Alt-Ergo
Alt-Ergo is an automatic solver for mathematical formulas, specifically designed for program verification. It is based on Satisfiability Modulo Theories (SMT). It is distributed under an open-source license (Cecill-C). Its original author was Sylvain Conchon, at LRI, but it is now developed and maintained at OCamlPro.
Technologies
Design choices
Contrary to most SMT solvers, Alt-Ergo uses a specific input language with prenex polymorphism. This helps reducing the number of quantified axioms and the complexity of problems.
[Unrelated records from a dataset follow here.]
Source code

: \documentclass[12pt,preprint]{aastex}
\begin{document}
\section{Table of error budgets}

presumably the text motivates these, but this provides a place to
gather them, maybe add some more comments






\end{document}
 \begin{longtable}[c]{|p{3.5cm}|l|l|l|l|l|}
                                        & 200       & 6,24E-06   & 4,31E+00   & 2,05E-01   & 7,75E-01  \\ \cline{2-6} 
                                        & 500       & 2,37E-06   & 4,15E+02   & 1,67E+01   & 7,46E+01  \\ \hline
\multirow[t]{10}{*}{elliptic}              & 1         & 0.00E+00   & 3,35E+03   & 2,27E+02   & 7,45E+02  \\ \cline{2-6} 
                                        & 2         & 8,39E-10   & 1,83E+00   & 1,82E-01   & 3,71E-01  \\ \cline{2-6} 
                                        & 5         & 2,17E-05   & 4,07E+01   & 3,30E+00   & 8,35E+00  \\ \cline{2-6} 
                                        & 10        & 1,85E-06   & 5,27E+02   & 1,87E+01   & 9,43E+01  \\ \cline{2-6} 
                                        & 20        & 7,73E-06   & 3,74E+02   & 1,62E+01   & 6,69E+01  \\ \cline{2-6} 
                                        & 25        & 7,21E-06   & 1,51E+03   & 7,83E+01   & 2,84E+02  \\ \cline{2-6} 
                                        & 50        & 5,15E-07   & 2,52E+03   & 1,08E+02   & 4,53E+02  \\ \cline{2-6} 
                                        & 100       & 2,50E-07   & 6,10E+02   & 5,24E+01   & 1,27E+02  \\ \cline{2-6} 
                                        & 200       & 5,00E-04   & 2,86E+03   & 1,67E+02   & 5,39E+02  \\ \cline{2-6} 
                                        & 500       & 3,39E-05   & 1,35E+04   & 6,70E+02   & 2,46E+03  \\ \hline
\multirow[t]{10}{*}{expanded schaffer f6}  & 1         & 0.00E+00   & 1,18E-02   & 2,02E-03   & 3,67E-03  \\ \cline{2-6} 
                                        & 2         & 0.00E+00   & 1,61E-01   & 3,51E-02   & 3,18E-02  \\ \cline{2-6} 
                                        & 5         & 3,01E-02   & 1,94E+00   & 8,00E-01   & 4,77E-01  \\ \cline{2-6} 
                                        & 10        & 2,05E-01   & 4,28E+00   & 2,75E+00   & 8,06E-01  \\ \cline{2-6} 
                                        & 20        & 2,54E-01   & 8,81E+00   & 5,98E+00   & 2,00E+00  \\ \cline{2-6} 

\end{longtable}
It also partially supports SMT-LIB 2 language, but performs less efficiently on SMT files.
Main components
The core of Alt-Ergo is made of three parts: a DFS-based SAT solver, a quantifiers instantiation engine based on E-Matching, and a combination of decision procedures for a set of built-in theories.
Built-in theories
Alt-Ergo implements (semi-)decision procedures for the following theories:
- empty theory
- linear integer arithmetic
- linear rational arithmetic
- non-linear arithmetic
- polymorphic arrays
- enumerated datatypes
- AC symbols
- record datatypes
Industrial uses
There are several verification platforms built on top of Alt-Ergo:
- Why3, a platform for deductive program verification, uses Alt-Ergo as its main prover;
- CAVEAT, a C-verifier developed by CEA and used by Airbus; Alt-Ergo was included in the qualification DO-178C of one of its aircraft;
- Frama-C, a framework to analyse C-code, uses Alt-Ergo in the Jessie and WP plugins (dedicated to "deductive program verification");
- SPARK, uses Alt-Ergo (behind GNATprove) to automate the verification of some assertions in Spark 2014;
- Atelier-B can use Alt-Ergo instead of its main prover (increasing success from 84% to 98% on the ANR Bware project benchmarks);
- Rodin, a B-method framework developed by Systerel, can use Alt-Ergo as a back-end;
- Cubicle, an open source model checker for verifying safety properties of array-based transition systems.
- EasyCrypt, a toolset for reasoning about relational properties of probabilistic computations with adversarial code.